Florida Department of Corrections
Julie L. Jones, Secretary

For Immediate Release
October 16, 2002
For More Information
Contact: Public Affairs Office
(850) 488-0420

Horse Whisperer Shares
Training Techniques With Inmates

Department of Corrections Secretary Michael Moore said today inmates participating in the department's equine training program will have a unique opportunity to learn about the "horse whisperer's" method of training horses.

Moore said Monty Roberts, the world-famous horse trainer who inspired Nicholas Evans' bestseller, The Horse Whisperer, will visit the equine training program at Marion Correctional Institution as part of his Horse Sense Tour 2002.

Roberts' unique training method was developed after he observed a group of wild mustangs for a period of several days. He noticed patterns in the way the mustangs communicated with each other; he says he can communicate with the horses by using the position of his body, head, and eyes. Roberts says he now can train an animal to accept a saddle and rider in less than half an hour, using no physical force.
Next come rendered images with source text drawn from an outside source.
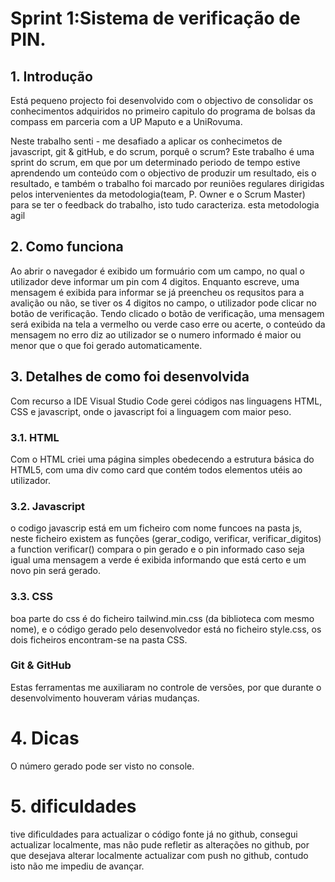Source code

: <h1>Sprint 1:Sistema de verificação de PIN.</h1>
<h2>1. Introdução</h2>
<p>Está pequeno projecto foi desenvolvido com o objectivo de consolidar os conhecimentos adquiridos no primeiro capitulo do programa de bolsas da compass em parceria com a UP Maputo e a UniRovuma.</p>
<p>Neste trabalho senti - me desafiado a aplicar os conhecimetos de javascript, git & gitHub, e do scrum, porquê o scrum? Este trabalho é uma sprint do scrum, em que por um determinado periodo de tempo estive aprendendo um conteúdo com o objectivo de produzir um resultado, eis o resultado, e também o trabalho foi marcado por reuniões regulares dirigidas pelos intervenientes da metodologia(team, P. Owner e o Scrum Master) para se ter o feedback  do trabalho, isto tudo caracteriza. 
 esta metodologia agil</p>
<h2>2. Como funciona</h2>
   Ao abrir o navegador é exibido um formuário com um campo, no qual o utilizador deve informar um pin com 4 digitos.
   Enquanto escreve, uma mensagem é exibida para informar se já preencheu os requsitos para a avalição ou não, se tiver os 4 digitos no campo, o utilizador pode clicar no botão de verificação.
   Tendo clicado o botão de verificação, uma mensagem será exibida na tela a vermelho ou verde caso erre ou acerte, o conteúdo da mensagem no erro diz ao utilizador se o numero informado é maior ou menor que o que foi gerado automaticamente.
   
<h2>3. Detalhes de como foi desenvolvida</h2>
   Com recurso a IDE Visual Studio Code gerei códigos nas linguagens HTML, CSS e javascript, onde o javascript foi a linguagem com maior peso.
  <h3> 3.1. HTML</h3>
   Com o HTML criei uma página simples obedecendo a estrutura básica do HTML5, com uma div como card que contém todos elementos utéis ao utilizador.
  <h3> 3.2. Javascript</h3>
   o codigo javascrip está em um ficheiro com nome funcoes na pasta js, neste ficheiro existem as funções (gerar_codigo, verificar, verificar_digitos)
   a function verificar() compara o pin gerado e o pin informado caso seja igual uma mensagem a verde é exibida informando que está certo e um novo pin será gerado.
   <h3>3.3. CSS</h3>
   boa parte do css é do ficheiro tailwind.min.css (da biblioteca com mesmo nome), e o código gerado pelo desenvolvedor está no ficheiro style.css, os dois ficheiros encontram-se na pasta CSS.
   <h3>Git & GitHub</h3>
   Estas ferramentas me auxiliaram no controle de versões, por que durante o desenvolvimento houveram várias mudanças.
<h1>4. Dicas</h1>
O número gerado pode ser visto no console.

<h1>5. dificuldades</h1>
   tive dificuldades para actualizar o código fonte já no github, consegui actualizar localmente, mas não pude refletir as alterações no github, por que desejava alterar localmente  actualizar com push no github, contudo isto não me impediu de avançar.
Roberts said he grew up in a violent home, a familiar family background for many who become inmates. He says the nonviolent method he uses to train horses has taught him a lot about communicating with other people. He now talks with inmates who work with horses about these lessons.

Secretary Moore said the department's equine training program is the result of a partnership with the Thoroughbred Retirement Foundation that began in 2000. Inmates in the equine program learn to care for retired thoroughbreds who have either sustained an injury or are not able to perform at their peak. He said the program trains inmates to rehabilitate retired thoroughbred racehorses. The horses are then used by the Department of Corrections and other law enforcement agencies or adopted by the general public. Some will remain in retirement at the farm.

"We are providing valuable training for our inmates, as well as a safe haven for these horses, who were once heros of the track," Moore said.

Moore said the inmates trained in the equine program will be employable as stable attendants, groomers, or exercisers once they are released from prison.